US exchanges operator, Intercontinental Exchange, to buy fixed income trading platform BondPoint from Virtu Financial in $400m deal.


Source: Financial Times

Intercontinental Exchange, the US exchanges operator, has underscored its designs on the corporate bond market by agreeing to buy fixed income trading platform BondPoint from Virtu Financial for $400m in cash.

ICE beat competition from other established venues including Tradeweb and MarketAxess, the largest corporate bond trading platform in the US, according to people familiar with the bidding process.

It comes as trading in fixed income markets is increasingly being carried out electronically, with a host of established platform providers vying with upstart venues.

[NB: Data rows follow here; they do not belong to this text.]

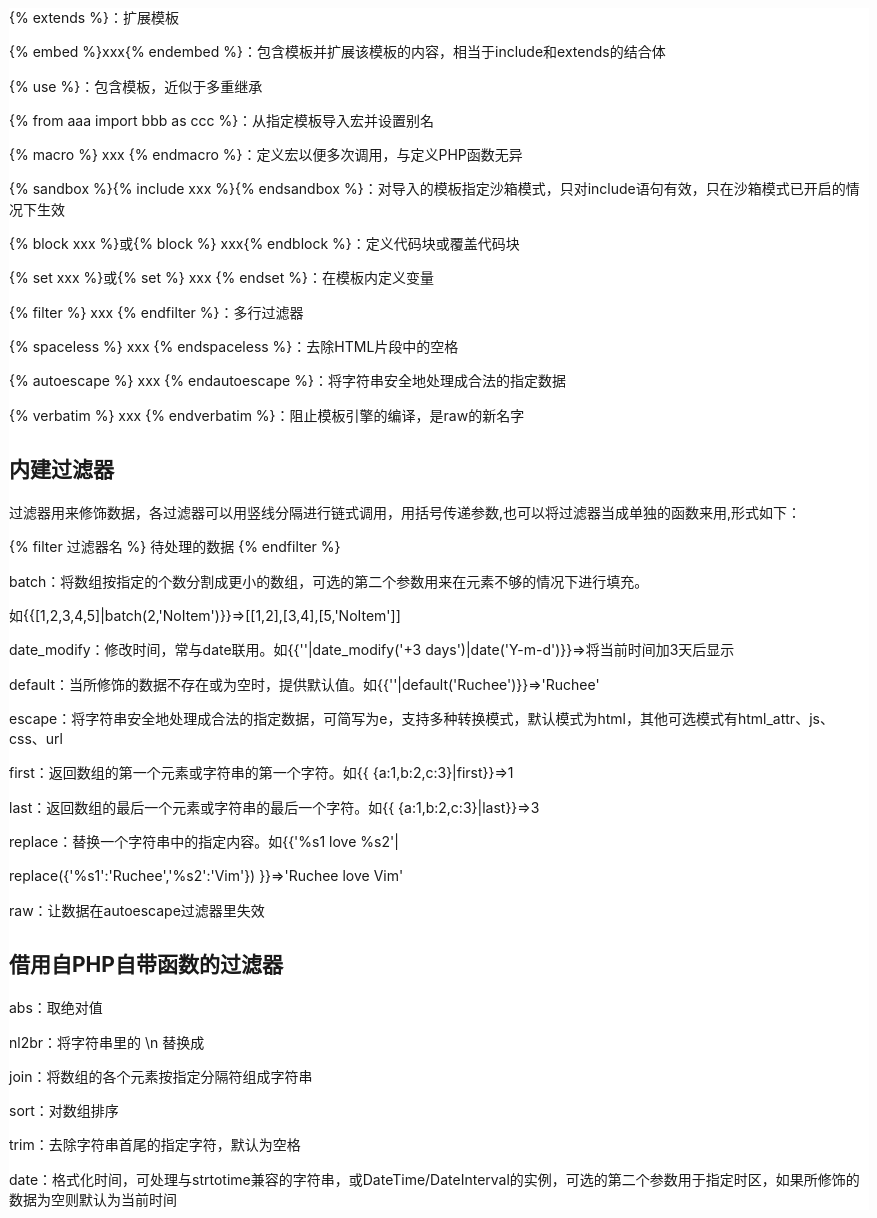 {% extends %}：扩展模板

{% embed %}xxx{% endembed %}：包含模板并扩展该模板的内容，相当于include和extends的结合体

{% use %}：包含模板，近似于多重继承

{% from aaa import bbb as ccc %}：从指定模板导入宏并设置别名

{% macro %} xxx {% endmacro %}：定义宏以便多次调用，与定义PHP函数无异

{% sandbox %}{% include xxx %}{% endsandbox %}：对导入的模板指定沙箱模式，只对include语句有效，只在沙箱模式已开启的情况下生效

{% block xxx %}或{% block %} xxx{% endblock %}：定义代码块或覆盖代码块

{% set xxx %}或{% set %} xxx {% endset %}：在模板内定义变量

{% filter %} xxx {% endfilter %}：多行过滤器

{% spaceless %} xxx {% endspaceless %}：去除HTML片段中的空格

{% autoescape %} xxx {% endautoescape %}：将字符串安全地处理成合法的指定数据

{% verbatim %} xxx {% endverbatim %}：阻止模板引擎的编译，是raw的新名字

内建过滤器
---
过滤器用来修饰数据，各过滤器可以用竖线分隔进行链式调用，用括号传递参数,也可以将过滤器当成单独的函数来用,形式如下：

{% filter 过滤器名 %} 待处理的数据 {% endfilter %}

batch：将数组按指定的个数分割成更小的数组，可选的第二个参数用来在元素不够的情况下进行填充。

如{{[1,2,3,4,5]|batch(2,'NoItem')}}=>[[1,2],[3,4],[5,'NoItem']]

date_modify：修改时间，常与date联用。如{{''|date_modify('+3 days')|date('Y-m-d')}}=>将当前时间加3天后显示

default：当所修饰的数据不存在或为空时，提供默认值。如{{''|default('Ruchee')}}=>'Ruchee'

escape：将字符串安全地处理成合法的指定数据，可简写为e，支持多种转换模式，默认模式为html，其他可选模式有html_attr、js、css、url

first：返回数组的第一个元素或字符串的第一个字符。如{{ {a:1,b:2,c:3}|first}}=>1

last：返回数组的最后一个元素或字符串的最后一个字符。如{{ {a:1,b:2,c:3}|last}}=>3

replace：替换一个字符串中的指定内容。如{{'%s1 love %s2'|

replace({'%s1':'Ruchee','%s2':'Vim'}) }}=>'Ruchee love Vim'

raw：让数据在autoescape过滤器里失效

借用自PHP自带函数的过滤器 
---
abs：取绝对值

nl2br：将字符串里的 \n 替换成 <br/>

join：将数组的各个元素按指定分隔符组成字符串

sort：对数组排序

trim：去除字符串首尾的指定字符，默认为空格

date：格式化时间，可处理与strtotime兼容的字符串，或DateTime/DateInterval的实例，可选的第二个参数用于指定时区，如果所修饰的数据为空则默认为当前时间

BondPoint, which focuses mainly on retail investors who trade corporate and municipal bonds, will complement ICE’s credit derivatives platform CreditEx, according to analysts. It will also fit with ICE’s acquisition of Interactive Data in 2015, which provides credit market information to investors.

“They have a strong franchise in credit derivatives. They have invested in credit data. It makes sense that they would buy an asset that furthers corporate bond trading as well,” said Kevin McPartland, head of market structure research as Greenwich Associates. “It completely makes sense.”

It also sets up the potential for ICE to go head-to-head with MarketAxess in more institutional client-to-dealer trading, said analysts at Raymond James.

Jeffrey Sprecher, chairman and chief executive at ICE, said: “We believe adding BondPoint’s capabilities to our data and technology infrastructure will allow us to continue to innovate for our customers as the fixed income markets evolve.”

Virtu acquired BondPoint as part of its takeover of KCG Holdings this year but quickly moved to offload the platform as it seeks to streamline the business. A spokesperson for Virtu said that the sale is on top of the target of $250m in cost savings being sought from the KCG merger.

The deal is expected to close in the first quarter of 2018. Virtu said that it would use the proceeds to pay back part of an outstanding loan from the KCG acquisition.

“After a thorough analysis, we concluded that BondPoint is a unique asset better suited to operate outside of Virtu’s core operations,” said Douglas Cifu, Virtu chief executive.